◆ **What is needed**
Retype, exactly and only, each line from the one containing "3. Viewer - UI 모듈, 키입력 모듈로 구성" to the end of the records below.

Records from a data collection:
>>>>>
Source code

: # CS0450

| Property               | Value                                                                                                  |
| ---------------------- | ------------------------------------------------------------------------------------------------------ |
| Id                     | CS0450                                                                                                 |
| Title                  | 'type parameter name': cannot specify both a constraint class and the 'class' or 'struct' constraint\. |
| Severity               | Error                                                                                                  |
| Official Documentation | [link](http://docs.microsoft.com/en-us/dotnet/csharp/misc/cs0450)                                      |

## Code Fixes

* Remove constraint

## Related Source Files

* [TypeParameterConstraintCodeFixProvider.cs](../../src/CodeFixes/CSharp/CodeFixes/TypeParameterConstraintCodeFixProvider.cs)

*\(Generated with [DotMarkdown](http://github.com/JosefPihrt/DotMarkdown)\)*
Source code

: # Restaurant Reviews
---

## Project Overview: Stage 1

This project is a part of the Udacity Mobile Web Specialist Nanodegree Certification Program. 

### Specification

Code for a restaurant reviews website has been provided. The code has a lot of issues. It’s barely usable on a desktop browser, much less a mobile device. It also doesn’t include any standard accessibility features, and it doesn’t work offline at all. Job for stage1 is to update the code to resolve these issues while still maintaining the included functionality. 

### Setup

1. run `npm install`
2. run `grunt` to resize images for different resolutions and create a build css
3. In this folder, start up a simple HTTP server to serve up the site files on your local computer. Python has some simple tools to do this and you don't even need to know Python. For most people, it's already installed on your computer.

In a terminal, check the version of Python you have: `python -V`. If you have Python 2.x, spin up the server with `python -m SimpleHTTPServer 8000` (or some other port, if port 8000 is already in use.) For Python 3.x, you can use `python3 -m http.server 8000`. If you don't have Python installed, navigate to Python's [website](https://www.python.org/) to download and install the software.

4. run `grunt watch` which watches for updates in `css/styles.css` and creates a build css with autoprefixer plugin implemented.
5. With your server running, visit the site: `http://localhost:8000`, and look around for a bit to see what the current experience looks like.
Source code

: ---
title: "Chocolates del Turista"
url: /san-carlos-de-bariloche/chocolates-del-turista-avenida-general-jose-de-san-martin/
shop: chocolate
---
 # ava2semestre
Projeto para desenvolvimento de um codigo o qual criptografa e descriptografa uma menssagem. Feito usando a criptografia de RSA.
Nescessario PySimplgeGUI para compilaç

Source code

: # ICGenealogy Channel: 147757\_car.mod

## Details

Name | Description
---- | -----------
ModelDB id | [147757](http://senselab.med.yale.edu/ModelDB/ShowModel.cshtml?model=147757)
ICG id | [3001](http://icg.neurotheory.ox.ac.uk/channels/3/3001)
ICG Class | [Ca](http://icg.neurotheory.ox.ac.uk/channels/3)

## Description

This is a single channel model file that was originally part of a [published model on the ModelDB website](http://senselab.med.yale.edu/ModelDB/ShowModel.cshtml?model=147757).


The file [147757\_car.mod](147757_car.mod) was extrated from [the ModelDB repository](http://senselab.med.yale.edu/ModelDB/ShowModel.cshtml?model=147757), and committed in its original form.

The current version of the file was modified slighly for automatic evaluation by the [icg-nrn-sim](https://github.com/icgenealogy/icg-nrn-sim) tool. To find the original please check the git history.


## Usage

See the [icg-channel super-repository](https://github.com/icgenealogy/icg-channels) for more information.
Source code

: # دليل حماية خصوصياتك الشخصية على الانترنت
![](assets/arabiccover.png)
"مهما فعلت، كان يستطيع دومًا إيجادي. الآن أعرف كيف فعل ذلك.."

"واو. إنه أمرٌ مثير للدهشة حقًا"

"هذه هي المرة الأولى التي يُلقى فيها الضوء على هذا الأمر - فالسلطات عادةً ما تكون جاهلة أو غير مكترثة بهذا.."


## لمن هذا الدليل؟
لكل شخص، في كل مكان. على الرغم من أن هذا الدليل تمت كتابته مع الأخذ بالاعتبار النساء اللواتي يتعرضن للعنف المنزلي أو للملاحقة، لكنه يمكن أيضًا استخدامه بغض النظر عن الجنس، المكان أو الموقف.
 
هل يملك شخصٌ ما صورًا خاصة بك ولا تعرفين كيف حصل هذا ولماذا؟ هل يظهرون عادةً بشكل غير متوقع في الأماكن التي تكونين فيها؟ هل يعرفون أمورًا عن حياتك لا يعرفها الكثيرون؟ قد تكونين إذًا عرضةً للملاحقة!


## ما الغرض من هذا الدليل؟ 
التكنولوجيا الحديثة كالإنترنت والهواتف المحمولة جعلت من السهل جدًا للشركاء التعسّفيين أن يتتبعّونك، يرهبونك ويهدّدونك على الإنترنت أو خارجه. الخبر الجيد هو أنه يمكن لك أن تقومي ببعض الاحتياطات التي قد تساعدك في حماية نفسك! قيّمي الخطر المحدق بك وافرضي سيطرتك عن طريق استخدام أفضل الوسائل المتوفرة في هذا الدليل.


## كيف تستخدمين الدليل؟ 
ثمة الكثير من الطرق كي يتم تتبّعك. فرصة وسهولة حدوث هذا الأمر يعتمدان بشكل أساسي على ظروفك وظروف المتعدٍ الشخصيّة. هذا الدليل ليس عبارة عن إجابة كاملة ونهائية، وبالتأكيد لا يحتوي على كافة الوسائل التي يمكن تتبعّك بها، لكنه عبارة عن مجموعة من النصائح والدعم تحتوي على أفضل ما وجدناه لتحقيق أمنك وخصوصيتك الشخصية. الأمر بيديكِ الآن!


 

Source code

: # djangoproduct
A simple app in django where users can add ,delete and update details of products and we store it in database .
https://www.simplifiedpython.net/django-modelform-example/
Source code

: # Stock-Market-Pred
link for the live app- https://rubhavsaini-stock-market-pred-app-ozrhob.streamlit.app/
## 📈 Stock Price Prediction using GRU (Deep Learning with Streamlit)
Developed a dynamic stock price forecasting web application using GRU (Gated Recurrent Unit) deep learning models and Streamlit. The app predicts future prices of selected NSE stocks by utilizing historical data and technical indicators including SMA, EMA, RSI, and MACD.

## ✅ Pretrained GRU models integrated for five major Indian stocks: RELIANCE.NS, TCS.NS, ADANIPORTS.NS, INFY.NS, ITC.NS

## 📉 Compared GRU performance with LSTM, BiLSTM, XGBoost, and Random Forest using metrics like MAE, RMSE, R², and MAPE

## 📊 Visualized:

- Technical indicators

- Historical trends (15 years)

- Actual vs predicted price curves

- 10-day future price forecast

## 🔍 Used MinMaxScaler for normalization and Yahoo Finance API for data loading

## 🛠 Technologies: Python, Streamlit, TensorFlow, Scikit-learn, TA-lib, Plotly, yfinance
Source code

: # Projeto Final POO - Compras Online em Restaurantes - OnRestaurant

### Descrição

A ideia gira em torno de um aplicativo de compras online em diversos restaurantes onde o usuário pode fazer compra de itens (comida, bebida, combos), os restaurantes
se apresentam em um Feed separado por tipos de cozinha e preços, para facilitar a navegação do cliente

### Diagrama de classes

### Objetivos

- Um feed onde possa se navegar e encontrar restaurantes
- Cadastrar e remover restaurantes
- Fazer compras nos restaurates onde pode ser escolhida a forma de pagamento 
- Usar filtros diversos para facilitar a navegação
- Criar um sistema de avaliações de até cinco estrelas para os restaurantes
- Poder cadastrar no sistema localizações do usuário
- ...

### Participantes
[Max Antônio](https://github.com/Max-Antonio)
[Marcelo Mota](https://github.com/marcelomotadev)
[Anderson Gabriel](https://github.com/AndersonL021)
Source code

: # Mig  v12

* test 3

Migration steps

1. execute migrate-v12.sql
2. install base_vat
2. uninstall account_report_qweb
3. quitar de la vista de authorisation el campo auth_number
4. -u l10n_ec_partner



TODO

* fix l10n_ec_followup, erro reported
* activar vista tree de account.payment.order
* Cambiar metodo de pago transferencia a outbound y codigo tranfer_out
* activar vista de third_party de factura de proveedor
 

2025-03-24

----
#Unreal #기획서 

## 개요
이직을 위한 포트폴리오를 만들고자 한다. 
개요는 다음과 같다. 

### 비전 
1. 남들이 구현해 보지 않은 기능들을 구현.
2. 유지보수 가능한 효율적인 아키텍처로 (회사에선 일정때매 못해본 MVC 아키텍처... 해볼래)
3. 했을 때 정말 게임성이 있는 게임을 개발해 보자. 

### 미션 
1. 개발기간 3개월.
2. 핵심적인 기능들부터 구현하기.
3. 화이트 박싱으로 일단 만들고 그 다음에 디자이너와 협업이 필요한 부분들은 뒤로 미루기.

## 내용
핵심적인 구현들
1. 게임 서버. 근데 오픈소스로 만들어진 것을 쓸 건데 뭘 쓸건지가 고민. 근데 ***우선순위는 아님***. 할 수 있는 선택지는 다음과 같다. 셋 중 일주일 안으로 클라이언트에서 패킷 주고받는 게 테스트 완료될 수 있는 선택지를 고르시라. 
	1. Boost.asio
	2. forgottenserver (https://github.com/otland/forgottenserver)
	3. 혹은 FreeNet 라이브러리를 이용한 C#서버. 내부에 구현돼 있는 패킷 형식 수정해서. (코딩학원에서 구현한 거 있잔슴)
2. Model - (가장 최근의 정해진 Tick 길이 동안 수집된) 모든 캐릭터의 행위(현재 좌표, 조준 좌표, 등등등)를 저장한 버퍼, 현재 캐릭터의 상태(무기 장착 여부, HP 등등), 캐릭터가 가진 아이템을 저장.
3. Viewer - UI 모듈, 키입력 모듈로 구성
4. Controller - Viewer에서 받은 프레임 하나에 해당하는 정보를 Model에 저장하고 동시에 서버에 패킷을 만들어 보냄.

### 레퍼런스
<<<<<
◆ **Result below**
3. Viewer - UI 모듈, 키입력 모듈로 구성
4. Controller - Viewer에서 받은 프레임 하나에 해당하는 정보를 Model에 저장하고 동시에 서버에 패킷을 만들어 보냄.

### 레퍼런스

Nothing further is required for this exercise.